No vamos a insistir en la reducción de recursos disponibles a causa de las alteraciones de la dinámica natural del ciclo de agua: menos lluvia, más bosques, mayor evaporación.
En esas condiciones, cabe preguntarse ¿qué sentido tienen los debates tradicionales en los que el ecologismo propone soluciones estrictamente basadas en la contención de la demanda?
Las nuevas condiciones del ciclo del agua y de la demografía parecen exigir un análisis actualizado de la situación. No encaja con la realidad actual repetir el argumento que en su momento pudo esgrimirse contra el trasvase del Ródano.
La oferta de agua debe ser la necesaria para que el país funcione en sus tres vertientes: social, económica y ambiental. Es una pena que la perspectiva ecologista sea unidimensional y tienda a infravalorar la economía y la realidad social.
Y, no obstante, esas dimensiones infravaloradas son las que explican la existencia del ecologismo como movimiento urbano. Su perspectiva urbana le proporciona una visión idealizada del campo, heredera del romanticismo e ignorante de las dinámicas sociales y económicas que allí se dan. Recientemente, hemos podido leer que no podemos permitirnos el lujo de perder esos campos espectaculares de amapolas que nos regala el inicio del verano y que se agotan deprisa en su belleza.[1] Difícil encontrar un mejor resumen de la contradicción entre dos visiones del campo, la de los que viven de él y los que lo contemplan como paisaje.
Además, la tradición judeocristiana de nuestra cultura permite al ecologismo inocular sentimientos de culpa en algunos sectores de nuestra sociedad.
Me encantaría que quien dice que hay que ajustar la demanda de agua se dé una vuelta por el Priorat y les proponga su receta. Esa comarca siempre fue pobre, y ahora tiene una oportunidad -por cierto, una oportunidad triple, económica, demográfica y ambiental- con la viña, el olivo, el almendro, la avellana y un cierto turismo respetuoso. ¿Hay que decirles que se ajusten a lo que hay cuando a escasos kilómetros tienen un magnífico Ebro que les podría ayudar? Algo parecido sucede en otras comarcas que nunca disfrutaron de mucha agua.

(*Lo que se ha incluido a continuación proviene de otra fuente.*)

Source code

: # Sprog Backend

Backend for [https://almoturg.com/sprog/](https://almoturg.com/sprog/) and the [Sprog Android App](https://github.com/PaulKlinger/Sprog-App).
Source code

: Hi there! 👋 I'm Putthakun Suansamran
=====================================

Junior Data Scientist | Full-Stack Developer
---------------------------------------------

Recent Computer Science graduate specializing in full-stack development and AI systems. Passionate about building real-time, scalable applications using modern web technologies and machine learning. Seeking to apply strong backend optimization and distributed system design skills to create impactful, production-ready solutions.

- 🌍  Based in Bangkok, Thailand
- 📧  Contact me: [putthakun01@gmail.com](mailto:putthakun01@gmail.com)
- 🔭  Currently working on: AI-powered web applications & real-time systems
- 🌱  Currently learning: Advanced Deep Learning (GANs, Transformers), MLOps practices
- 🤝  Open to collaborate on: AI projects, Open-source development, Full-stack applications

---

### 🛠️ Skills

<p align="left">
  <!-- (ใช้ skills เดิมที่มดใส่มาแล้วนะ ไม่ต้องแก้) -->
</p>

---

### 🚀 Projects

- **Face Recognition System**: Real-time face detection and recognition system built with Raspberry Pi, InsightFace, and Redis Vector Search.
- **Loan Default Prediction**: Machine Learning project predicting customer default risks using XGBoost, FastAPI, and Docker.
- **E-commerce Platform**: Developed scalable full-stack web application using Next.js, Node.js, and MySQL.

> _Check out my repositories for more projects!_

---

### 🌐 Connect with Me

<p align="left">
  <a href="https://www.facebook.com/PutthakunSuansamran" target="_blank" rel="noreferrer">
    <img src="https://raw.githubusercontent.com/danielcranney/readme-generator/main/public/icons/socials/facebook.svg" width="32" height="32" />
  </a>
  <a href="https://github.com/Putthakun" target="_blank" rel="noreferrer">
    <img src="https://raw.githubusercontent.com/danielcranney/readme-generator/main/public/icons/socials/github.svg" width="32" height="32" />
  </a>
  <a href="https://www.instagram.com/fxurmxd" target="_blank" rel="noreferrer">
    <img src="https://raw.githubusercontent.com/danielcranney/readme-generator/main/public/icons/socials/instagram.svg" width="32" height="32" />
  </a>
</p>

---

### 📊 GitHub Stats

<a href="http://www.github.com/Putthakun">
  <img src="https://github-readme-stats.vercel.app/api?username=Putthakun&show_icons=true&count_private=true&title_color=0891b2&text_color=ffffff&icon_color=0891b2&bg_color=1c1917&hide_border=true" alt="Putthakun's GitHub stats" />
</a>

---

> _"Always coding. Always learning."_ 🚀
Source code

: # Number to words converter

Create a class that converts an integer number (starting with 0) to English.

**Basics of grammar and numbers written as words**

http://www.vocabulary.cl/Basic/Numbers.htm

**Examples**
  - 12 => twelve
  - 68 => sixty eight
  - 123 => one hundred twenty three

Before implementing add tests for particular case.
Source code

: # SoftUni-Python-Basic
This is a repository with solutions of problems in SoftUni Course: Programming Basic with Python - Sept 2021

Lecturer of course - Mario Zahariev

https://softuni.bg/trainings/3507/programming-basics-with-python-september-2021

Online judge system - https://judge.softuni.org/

Cataluña utiliza 3.200 Hm³ de agua de los 10.000 que circulan por ella en un año medio. Ciertamente, hay agua suficiente y no sería necesario desalar ni contemplar tantos ríos secos, si estuviera bien repartida. Pero los consensos sociales y políticos, hasta el momento, no han avalado esa posibilidad. La alternativa ha sido ampliar la desalación de agua hasta un 5% de ese consumo -o menos de un 2% del agua que circula por el territorio- para atender debidamente las zonas más tensionadas por la falta de agua.
Me parece que necesitamos una sensibilidad ambiental que piense en el país real y en las diferentes formas en que el desarrollo social y económico puedan impulsar un modelo de respeto al medio del que todos podamos sentirnos orgullosos.
Redistribución, equilibrio, equidad. Son conceptos que, aplicados a la fiscalidad y las políticas sociales, poca gente discute. ¿Por qué no aplicarlos a las políticas de agua?
La tecnología permite complementar el agua procedente del ciclo natural con la regeneración de aguas usadas, al igual que promovemos el reciclaje de materiales residuales. Esa técnica y la desalación son exigentes en energía, pero el sol provee de una fuente difícilmente agotable, autónoma, desconcentrada y cada vez más barata.
Distribución significa establecer mecanismos básicos para que en ningún caso falte un mínimo de agua. La interconexión de redes debería ser el seguro hidráulico básico del que todos los territorios deberían disponer. Hablamos de eso cuando proponemos que el agua sea una garantía para todos, personas, economía y medioambiente. El agua está ahí, hay que pensar en cómo la usamos en el triple beneficio deseado y sin más apriorismos. Podemos y debemos evitar la repetición de la plaga bíblica de las vacas flacas. Porque el agua, es vida.
[1] Las flores en el arte: no dar nunca una rosa por hecha. Estrella de Diego. El País, 30 de agosto de 2024.